Copy the data below exactly, omitting any picture it contains.

[Rendered images with source text]
== Segment start ==

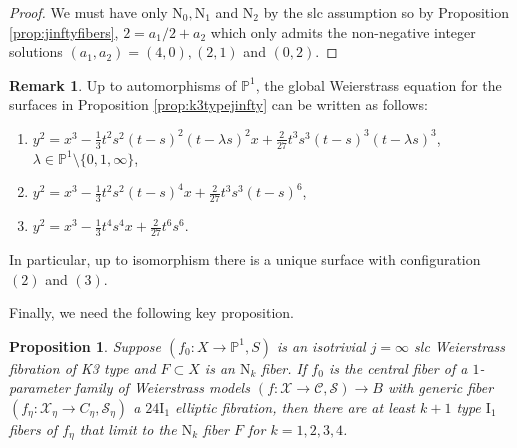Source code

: \documentclass[11pt]{amsart}
\newtheorem{prop}[theorem]{Proposition}
\theoremstyle{definition}
\newtheorem{remark}[theorem]{Remark}
\theoremstyle{remark}
\newcommand{\mb}[1]{\mathbb{#1}}
\begin{document}
	\begin{proof} We must have only $\mathrm{N}_0, \mathrm{N}_1$ and $\mathrm{N}_2$ by the slc assumption so by Proposition \ref{prop:jinftyfibers}, $2 = a_1/2 + a_2$ which only admits the non-negative integer solutions $(a_1,a_2) = (4,0), (2,1)$ and $(0,2)$. \end{proof}
	
	\begin{remark} Up to automorphisms of $\mathbb{P}^1$, the global Weierstrass equation for the surfaces in Proposition \ref{prop:k3typejinfty} can be written as follows: 
		\begin{enumerate}
			\item $y^2 = x^3 - \frac{1}{3}t^2s^2(t-s)^2(t-\lambda s)^2x + \frac{2}{27}t^3s^3(t - s)^3(t- \lambda s)^3$, $\lambda \in \mb{P}^1 \setminus \{0,1,\infty\}$, 
			\item $y^2 = x^3 - \frac{1}{3}t^2s^2(t - s)^4 x + \frac{2}{27}t^3s^3(t- s)^6$, 
			\item $y^2 = x^3 - \frac{1}{3}t^4s^4 x + \frac{2}{27}t^6s^6$. 
		\end{enumerate}
		In particular, up to isomorphism there is a unique surface with configuration $(2)$ and $(3)$. 
	\end{remark}
	
	Finally, we need the following key proposition.
	
	\begin{prop}\label{prop:Nkdiscriminant} Suppose $(f_0 : X \to \mb{P}^1, S)$ is an isotrivial $j = \infty$ slc Weierstrass fibration of K3 type and $F \subset X$ is an $\mathrm{N}_k$ fiber. If $f_0$ is the central fiber of a $1$-parameter family of Weierstrass models $(f : \mathscr{X} \to \mathscr{C}, \mathscr{S}) \to B$ with generic fiber $(f_\eta : \mathscr{X}_\eta \to C_\eta, \mathscr{S}_\eta)$ a $24\mathrm{I}_1$ elliptic fibration, then there are at least $k + 1$ type $\mathrm{I}_1$ fibers of $f_\eta$ that limit to the $\mathrm{N}_k$ fiber $F$ for $k = 1,2,3,4$.
	\end{prop}
	
\end{document}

== Segment end ==

### ANSWER AREA
Source code

: \documentclass[11pt]{amsart}
\newtheorem{prop}[theorem]{Proposition}
\theoremstyle{definition}
\newtheorem{remark}[theorem]{Remark}
\theoremstyle{remark}
\newcommand{\mb}[1]{\mathbb{#1}}
\begin{document}
	\begin{proof} We must have only $\mathrm{N}_0, \mathrm{N}_1$ and $\mathrm{N}_2$ by the slc assumption so by Proposition \ref{prop:jinftyfibers}, $2 = a_1/2 + a_2$ which only admits the non-negative integer solutions $(a_1,a_2) = (4,0), (2,1)$ and $(0,2)$. \end{proof}
	
	\begin{remark} Up to automorphisms of $\mathbb{P}^1$, the global Weierstrass equation for the surfaces in Proposition \ref{prop:k3typejinfty} can be written as follows: 
		\begin{enumerate}
			\item $y^2 = x^3 - \frac{1}{3}t^2s^2(t-s)^2(t-\lambda s)^2x + \frac{2}{27}t^3s^3(t - s)^3(t- \lambda s)^3$, $\lambda \in \mb{P}^1 \setminus \{0,1,\infty\}$, 
			\item $y^2 = x^3 - \frac{1}{3}t^2s^2(t - s)^4 x + \frac{2}{27}t^3s^3(t- s)^6$, 
			\item $y^2 = x^3 - \frac{1}{3}t^4s^4 x + \frac{2}{27}t^6s^6$. 
		\end{enumerate}
		In particular, up to isomorphism there is a unique surface with configuration $(2)$ and $(3)$. 
	\end{remark}
	
	Finally, we need the following key proposition.
	
	\begin{prop}\label{prop:Nkdiscriminant} Suppose $(f_0 : X \to \mb{P}^1, S)$ is an isotrivial $j = \infty$ slc Weierstrass fibration of K3 type and $F \subset X$ is an $\mathrm{N}_k$ fiber. If $f_0$ is the central fiber of a $1$-parameter family of Weierstrass models $(f : \mathscr{X} \to \mathscr{C}, \mathscr{S}) \to B$ with generic fiber $(f_\eta : \mathscr{X}_\eta \to C_\eta, \mathscr{S}_\eta)$ a $24\mathrm{I}_1$ elliptic fibration, then there are at least $k + 1$ type $\mathrm{I}_1$ fibers of $f_\eta$ that limit to the $\mathrm{N}_k$ fiber $F$ for $k = 1,2,3,4$.
	\end{prop}
	
\end{document}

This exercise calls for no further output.